WHAT THE TASK REQUIRES →
Repeat word for word every line of the data below, from the first through the line containing "### Simulating the effect of stimulation", and stop there.

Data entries
···
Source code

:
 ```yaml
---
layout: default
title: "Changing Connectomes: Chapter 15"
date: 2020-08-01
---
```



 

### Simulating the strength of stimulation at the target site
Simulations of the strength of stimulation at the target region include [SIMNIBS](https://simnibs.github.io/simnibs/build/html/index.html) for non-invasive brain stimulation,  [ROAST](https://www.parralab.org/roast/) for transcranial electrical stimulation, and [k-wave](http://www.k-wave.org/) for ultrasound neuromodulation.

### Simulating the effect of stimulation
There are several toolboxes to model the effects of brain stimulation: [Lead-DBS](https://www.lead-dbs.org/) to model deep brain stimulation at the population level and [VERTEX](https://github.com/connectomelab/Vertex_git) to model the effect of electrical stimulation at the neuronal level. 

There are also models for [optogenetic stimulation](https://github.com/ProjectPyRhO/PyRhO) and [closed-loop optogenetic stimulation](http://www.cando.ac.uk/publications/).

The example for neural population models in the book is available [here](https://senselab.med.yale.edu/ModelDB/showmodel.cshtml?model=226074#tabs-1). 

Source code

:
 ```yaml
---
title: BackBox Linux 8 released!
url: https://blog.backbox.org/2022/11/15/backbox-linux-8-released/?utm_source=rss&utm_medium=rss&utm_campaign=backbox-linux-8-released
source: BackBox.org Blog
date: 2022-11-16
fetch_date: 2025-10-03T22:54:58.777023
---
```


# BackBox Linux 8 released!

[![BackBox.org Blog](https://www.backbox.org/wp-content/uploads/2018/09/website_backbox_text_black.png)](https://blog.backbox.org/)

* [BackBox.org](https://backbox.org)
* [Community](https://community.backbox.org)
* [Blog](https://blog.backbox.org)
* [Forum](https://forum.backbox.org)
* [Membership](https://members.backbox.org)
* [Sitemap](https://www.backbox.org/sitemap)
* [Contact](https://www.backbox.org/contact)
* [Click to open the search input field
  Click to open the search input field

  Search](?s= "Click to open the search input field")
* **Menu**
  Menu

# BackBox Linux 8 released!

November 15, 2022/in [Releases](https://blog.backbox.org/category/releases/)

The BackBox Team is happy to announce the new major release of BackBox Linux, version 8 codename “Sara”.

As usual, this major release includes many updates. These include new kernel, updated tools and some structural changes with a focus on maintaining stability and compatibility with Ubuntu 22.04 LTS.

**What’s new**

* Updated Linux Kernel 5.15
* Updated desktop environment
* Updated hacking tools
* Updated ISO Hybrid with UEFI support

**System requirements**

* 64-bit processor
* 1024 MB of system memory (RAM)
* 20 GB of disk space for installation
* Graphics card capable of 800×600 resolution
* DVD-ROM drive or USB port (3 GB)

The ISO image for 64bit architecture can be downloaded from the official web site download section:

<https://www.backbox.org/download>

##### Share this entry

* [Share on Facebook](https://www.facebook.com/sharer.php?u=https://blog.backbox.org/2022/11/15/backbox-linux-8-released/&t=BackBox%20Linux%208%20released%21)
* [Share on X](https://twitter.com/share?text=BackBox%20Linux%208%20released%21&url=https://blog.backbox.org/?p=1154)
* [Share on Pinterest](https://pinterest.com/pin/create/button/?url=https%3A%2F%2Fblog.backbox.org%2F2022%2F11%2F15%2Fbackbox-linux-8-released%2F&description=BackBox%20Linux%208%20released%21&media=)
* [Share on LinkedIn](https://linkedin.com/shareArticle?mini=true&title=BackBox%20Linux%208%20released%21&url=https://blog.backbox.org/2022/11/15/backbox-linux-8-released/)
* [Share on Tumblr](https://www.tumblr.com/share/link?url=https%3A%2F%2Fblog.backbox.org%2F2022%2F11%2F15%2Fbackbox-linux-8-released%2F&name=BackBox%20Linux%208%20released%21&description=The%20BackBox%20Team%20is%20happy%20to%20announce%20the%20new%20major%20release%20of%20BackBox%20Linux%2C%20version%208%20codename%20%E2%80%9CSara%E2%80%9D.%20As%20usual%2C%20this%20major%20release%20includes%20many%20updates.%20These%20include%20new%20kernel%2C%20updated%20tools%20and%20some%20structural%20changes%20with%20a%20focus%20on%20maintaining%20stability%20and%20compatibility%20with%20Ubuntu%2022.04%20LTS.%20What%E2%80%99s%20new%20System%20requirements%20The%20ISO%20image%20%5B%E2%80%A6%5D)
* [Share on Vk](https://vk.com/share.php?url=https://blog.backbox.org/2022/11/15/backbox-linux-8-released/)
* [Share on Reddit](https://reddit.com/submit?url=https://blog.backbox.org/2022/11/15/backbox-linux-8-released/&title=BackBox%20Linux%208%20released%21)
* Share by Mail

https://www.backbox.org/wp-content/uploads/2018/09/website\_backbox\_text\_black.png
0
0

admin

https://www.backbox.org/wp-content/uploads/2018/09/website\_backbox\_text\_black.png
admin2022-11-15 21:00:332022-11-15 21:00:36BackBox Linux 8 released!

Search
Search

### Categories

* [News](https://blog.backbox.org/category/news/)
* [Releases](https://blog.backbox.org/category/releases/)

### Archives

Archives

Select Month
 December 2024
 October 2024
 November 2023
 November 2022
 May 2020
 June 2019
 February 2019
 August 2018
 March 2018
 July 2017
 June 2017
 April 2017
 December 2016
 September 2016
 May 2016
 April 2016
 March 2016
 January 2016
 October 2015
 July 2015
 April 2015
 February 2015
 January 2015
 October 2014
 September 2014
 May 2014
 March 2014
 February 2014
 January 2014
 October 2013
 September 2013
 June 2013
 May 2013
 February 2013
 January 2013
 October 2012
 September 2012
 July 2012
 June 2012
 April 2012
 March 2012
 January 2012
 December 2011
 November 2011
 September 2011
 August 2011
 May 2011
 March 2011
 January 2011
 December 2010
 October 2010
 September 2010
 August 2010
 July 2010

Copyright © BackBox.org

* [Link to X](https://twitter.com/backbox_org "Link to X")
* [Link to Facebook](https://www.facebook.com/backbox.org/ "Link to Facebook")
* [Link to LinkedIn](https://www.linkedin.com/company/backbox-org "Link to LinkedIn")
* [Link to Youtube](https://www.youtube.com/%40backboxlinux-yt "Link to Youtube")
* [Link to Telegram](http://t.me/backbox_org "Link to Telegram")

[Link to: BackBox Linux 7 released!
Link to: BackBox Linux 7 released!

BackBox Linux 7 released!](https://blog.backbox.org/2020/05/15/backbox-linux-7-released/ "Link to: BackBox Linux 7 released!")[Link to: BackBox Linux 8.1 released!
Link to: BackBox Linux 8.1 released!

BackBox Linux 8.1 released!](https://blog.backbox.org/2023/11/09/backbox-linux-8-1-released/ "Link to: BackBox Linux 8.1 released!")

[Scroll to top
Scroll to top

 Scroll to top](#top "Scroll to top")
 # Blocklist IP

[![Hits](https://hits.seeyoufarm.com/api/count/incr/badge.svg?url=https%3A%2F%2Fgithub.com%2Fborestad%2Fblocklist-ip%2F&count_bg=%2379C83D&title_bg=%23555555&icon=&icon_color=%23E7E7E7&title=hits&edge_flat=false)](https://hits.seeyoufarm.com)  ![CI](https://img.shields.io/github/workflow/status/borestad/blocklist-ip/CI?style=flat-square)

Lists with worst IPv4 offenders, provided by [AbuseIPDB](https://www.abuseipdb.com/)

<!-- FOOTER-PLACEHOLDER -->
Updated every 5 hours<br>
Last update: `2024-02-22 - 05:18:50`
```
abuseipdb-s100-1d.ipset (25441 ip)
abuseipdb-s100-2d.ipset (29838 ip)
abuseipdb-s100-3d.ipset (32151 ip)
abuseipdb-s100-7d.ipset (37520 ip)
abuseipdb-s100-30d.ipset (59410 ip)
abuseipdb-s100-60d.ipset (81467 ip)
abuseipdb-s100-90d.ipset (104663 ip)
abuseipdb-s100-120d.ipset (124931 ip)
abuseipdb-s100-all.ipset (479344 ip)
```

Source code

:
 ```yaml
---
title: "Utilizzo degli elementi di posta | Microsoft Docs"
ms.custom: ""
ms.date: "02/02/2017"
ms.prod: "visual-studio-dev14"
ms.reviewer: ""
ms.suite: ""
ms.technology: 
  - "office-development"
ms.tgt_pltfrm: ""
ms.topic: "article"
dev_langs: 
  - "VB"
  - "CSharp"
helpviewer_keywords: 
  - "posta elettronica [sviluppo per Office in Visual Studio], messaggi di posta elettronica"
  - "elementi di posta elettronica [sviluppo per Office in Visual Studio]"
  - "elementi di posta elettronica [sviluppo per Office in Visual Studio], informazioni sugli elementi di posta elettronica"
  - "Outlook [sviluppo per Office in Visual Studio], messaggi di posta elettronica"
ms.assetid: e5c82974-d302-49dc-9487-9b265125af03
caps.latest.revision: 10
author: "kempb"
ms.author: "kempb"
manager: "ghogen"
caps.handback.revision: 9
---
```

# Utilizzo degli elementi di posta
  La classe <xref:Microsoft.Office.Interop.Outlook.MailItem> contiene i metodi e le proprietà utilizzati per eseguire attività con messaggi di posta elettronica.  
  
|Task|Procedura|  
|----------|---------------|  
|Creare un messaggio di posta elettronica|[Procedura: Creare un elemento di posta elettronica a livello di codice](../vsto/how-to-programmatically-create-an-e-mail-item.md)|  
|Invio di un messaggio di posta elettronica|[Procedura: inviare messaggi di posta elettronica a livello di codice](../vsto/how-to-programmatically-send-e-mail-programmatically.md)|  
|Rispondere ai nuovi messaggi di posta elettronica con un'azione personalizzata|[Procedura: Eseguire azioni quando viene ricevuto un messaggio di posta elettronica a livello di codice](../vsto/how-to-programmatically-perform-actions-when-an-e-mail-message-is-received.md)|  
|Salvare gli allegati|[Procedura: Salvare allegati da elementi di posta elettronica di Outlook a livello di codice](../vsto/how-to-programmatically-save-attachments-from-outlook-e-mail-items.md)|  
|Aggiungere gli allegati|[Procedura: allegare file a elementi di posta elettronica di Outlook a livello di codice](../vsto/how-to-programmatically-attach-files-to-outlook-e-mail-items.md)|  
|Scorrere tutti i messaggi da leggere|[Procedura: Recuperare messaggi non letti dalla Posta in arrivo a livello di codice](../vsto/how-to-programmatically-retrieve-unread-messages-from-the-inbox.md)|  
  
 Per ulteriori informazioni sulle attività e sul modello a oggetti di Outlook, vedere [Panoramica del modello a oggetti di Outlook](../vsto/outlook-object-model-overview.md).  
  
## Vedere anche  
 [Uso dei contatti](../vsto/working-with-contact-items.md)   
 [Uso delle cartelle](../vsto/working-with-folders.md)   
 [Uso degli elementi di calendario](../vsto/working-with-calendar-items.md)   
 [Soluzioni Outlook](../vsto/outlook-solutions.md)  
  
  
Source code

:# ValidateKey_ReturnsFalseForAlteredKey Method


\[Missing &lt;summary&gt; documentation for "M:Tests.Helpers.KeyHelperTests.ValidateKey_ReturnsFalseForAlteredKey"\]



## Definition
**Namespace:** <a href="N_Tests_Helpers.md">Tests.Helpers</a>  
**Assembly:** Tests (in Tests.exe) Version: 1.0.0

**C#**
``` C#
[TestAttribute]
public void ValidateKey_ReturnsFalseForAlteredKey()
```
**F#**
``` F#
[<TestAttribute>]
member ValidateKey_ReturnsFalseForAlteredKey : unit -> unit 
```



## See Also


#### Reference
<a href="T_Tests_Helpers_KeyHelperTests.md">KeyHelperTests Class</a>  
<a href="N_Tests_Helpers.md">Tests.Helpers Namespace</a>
···
RESPONSE →
Source code

:
 ```yaml
---
layout: default
title: "Changing Connectomes: Chapter 15"
date: 2020-08-01
---
```



 

### Simulating the strength of stimulation at the target site
Simulations of the strength of stimulation at the target region include [SIMNIBS](https://simnibs.github.io/simnibs/build/html/index.html) for non-invasive brain stimulation,  [ROAST](https://www.parralab.org/roast/) for transcranial electrical stimulation, and [k-wave](http://www.k-wave.org/) for ultrasound neuromodulation.

### Simulating the effect of stimulation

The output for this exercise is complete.